Neither was the aftermath. If Gandhi has been deified, then so has his assassin. Overtly, it has been only a handful of people who commemorate his ‘martyrdom’ on November 15, they read out his Will at memorial services, and there is a full-fledged fan club that was orchestrated by his brother.

This gives it the legitimacy of an underground operation, somewhat like what happened during the freedom struggle. It can be safely assumed that Godse was possessed of a desire to further a cause; wreaking vengeance or merely ensuring his 15 minutes of fame would be looked on contemptuously by him.

The cause has had a cumulative effect. Just watch how the RSS and its acolytes operate and see how they are like underworld/terrorist outfits. There are the compulsory disciplinary drills, the initiation ceremony where you have to prove your loyalty and capability, the strict hierarchy, blind belief in an ideology based necessarily on the theory that you are being wronged by the Establishment, and the submergence of the individual self.

This is why I feel Godse was a mere pawn. He did not constitute a think tank; he used gut sense. He was paranoid; he had to ensure that his lowly status would not impede his path to self-righteous glory. He was irreligious, but communal. He rode on the back of cultural regression, impersonating a renaissance to posthumously become a figure in national politics.

Assassins and icons become heroes because they simulate the System even as they fight it. The anathema and anachronism acquire their own authority. Godse visited a brothel before he killed the Mahatma. Was it to prove his manhood, lest he be deemed a coward who could not face the consequences of an effeminate and impotent democracy? Or was he mimicking Gandhi, who once confessed that he was making love to his wife while his father lay dying in the other room?

Interestingly, although he was an active member of the Hindu Mahasabha and the editor of the newspaper Hindu Rashtra, he did not call out to the Lord as he prepared for his death.

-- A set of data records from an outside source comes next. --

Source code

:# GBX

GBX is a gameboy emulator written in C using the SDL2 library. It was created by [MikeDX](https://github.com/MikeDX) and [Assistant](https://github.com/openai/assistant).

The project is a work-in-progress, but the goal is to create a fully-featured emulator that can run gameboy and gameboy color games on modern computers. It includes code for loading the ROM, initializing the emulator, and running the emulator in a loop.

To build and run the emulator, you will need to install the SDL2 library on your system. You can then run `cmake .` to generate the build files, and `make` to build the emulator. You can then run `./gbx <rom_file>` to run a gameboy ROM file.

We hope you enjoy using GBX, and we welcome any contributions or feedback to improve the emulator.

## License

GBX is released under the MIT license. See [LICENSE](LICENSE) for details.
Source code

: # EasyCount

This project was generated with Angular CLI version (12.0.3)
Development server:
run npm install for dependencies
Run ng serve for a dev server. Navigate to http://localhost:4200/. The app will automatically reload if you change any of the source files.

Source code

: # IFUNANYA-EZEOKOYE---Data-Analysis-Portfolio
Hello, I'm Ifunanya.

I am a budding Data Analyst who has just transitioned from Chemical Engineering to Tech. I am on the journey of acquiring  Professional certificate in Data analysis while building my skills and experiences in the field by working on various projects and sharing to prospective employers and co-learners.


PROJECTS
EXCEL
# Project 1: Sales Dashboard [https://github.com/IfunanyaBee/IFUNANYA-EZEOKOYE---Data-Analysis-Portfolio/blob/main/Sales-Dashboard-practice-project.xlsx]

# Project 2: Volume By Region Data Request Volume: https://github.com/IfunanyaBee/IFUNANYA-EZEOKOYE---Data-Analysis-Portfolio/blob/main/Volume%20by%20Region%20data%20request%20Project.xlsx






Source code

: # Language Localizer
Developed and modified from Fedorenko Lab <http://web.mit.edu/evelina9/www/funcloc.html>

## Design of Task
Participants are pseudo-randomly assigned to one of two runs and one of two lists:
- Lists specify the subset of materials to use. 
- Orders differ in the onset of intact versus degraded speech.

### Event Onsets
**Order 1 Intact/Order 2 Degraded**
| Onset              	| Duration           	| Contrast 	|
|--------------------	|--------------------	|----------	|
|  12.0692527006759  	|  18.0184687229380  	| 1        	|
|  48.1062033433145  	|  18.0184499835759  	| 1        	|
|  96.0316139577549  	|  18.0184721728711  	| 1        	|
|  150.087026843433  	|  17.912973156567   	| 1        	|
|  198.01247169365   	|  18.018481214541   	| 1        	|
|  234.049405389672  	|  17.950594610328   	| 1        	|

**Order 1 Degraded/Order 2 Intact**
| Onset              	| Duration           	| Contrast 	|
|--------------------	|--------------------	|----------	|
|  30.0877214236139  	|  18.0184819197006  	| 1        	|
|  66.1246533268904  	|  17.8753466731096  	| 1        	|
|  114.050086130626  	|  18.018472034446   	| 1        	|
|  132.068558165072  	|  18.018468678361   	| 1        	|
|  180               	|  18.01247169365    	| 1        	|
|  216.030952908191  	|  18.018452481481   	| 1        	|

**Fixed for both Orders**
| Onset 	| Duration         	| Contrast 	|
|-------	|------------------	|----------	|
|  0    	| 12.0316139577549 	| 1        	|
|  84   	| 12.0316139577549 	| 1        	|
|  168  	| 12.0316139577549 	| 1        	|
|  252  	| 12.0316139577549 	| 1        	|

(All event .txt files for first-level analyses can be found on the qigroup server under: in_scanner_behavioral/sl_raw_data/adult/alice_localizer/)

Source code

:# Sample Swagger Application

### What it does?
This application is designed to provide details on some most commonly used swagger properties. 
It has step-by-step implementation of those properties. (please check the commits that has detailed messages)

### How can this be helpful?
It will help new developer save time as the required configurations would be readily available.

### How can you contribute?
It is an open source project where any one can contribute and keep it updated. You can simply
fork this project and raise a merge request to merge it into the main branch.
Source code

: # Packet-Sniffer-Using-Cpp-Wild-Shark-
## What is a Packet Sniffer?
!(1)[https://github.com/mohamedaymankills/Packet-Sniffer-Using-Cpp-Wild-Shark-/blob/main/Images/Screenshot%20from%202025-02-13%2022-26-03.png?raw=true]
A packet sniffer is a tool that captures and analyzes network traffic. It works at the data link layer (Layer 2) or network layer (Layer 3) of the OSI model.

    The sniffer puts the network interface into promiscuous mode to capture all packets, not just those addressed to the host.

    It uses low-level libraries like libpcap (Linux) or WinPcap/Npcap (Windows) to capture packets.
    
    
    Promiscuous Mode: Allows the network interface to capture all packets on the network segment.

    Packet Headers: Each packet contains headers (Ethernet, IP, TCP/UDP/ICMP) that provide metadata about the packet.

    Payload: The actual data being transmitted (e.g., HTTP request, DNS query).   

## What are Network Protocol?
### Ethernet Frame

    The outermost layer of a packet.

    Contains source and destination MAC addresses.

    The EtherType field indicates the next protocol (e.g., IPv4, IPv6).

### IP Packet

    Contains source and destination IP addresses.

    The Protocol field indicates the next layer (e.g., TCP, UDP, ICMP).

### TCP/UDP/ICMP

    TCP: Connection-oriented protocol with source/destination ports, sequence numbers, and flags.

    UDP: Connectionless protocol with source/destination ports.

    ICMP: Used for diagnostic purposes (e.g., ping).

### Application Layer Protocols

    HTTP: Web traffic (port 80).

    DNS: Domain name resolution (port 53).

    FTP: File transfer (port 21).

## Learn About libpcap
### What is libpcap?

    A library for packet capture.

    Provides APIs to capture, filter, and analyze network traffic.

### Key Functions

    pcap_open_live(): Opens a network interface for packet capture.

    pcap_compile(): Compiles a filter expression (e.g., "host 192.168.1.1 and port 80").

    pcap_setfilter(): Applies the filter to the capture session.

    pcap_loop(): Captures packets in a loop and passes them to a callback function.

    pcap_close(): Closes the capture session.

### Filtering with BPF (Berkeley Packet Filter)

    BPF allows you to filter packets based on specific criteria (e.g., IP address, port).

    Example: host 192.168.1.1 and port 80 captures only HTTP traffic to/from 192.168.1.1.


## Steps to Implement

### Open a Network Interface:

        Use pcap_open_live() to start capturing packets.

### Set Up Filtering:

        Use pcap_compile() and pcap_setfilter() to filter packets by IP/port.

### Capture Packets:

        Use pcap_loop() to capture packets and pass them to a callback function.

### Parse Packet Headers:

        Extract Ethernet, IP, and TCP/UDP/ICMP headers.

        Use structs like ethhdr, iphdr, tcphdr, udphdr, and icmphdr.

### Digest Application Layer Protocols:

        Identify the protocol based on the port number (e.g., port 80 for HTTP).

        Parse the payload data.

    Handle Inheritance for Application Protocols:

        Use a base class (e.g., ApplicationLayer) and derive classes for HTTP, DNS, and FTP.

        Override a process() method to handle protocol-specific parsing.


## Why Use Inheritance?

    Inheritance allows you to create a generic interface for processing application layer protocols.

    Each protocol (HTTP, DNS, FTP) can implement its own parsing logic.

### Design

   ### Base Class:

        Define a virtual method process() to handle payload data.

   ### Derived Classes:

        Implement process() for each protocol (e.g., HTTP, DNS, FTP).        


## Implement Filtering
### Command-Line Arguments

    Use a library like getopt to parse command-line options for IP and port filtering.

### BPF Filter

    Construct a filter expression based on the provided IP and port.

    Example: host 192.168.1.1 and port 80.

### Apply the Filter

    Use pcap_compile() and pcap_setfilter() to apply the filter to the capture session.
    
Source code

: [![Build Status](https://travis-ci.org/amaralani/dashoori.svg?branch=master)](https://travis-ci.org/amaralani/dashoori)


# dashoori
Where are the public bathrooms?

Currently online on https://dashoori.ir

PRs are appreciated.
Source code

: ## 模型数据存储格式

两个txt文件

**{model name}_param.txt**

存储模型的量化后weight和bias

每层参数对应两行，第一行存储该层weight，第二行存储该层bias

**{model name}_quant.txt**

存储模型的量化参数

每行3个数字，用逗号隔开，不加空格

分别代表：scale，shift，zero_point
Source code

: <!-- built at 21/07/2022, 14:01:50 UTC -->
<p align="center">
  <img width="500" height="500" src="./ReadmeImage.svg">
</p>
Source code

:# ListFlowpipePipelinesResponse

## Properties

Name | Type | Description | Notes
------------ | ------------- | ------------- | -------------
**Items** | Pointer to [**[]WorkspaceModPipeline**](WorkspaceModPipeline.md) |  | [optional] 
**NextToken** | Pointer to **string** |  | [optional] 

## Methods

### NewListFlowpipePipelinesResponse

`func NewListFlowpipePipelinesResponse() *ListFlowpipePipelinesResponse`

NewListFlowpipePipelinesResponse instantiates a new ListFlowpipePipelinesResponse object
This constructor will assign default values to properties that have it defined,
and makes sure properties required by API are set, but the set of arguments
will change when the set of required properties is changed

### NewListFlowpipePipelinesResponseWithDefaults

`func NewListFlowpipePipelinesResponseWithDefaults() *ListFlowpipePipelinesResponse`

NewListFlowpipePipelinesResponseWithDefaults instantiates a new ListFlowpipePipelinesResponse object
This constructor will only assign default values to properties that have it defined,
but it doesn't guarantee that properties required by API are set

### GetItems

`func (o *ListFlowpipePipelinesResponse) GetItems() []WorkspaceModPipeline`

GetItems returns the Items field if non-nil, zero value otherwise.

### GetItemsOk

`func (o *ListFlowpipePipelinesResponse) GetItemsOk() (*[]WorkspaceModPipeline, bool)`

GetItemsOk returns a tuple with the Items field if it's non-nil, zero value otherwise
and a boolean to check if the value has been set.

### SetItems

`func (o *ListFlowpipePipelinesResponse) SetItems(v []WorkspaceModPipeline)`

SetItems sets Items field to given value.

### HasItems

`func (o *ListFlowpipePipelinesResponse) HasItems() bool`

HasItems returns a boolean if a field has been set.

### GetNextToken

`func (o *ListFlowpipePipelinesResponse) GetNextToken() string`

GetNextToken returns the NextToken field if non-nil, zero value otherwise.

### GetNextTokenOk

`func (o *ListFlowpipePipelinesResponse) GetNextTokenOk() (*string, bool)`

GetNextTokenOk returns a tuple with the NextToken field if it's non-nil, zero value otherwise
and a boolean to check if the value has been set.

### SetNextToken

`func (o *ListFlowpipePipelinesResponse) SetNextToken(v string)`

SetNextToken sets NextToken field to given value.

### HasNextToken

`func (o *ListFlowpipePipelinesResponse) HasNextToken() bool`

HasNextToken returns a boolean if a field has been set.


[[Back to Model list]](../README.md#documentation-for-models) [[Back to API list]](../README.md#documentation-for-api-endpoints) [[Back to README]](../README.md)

It was the secular Gandhi whose last words “Hey Ram” have become the Hindutva coinage.

Godse’s last wish was for his ashes to be submerged in the Indus River of an undivided India. That urn still stands.

By conventional standards, he is no hero. Yet, he was regurgitating the thoughts of many. In his own way, he was an idealist. It is only idealists who are truly afraid of failure, not because of inadequate capabilities but due to their inherent ability of not being able to follow rules. We just do not expect them to have any side other than the one we are comfortable dealing with.

Nathuram Godse may make us uncomfortable, but it was the bullet he fired soon after Independence that set in motion a legion of experiments with different kinds of truth. In modern terms, he would be the godfather. A hero by default.

The writer is a freelance journalist based in Mumbai who also writes for some Pakistani newspapers and weeklies.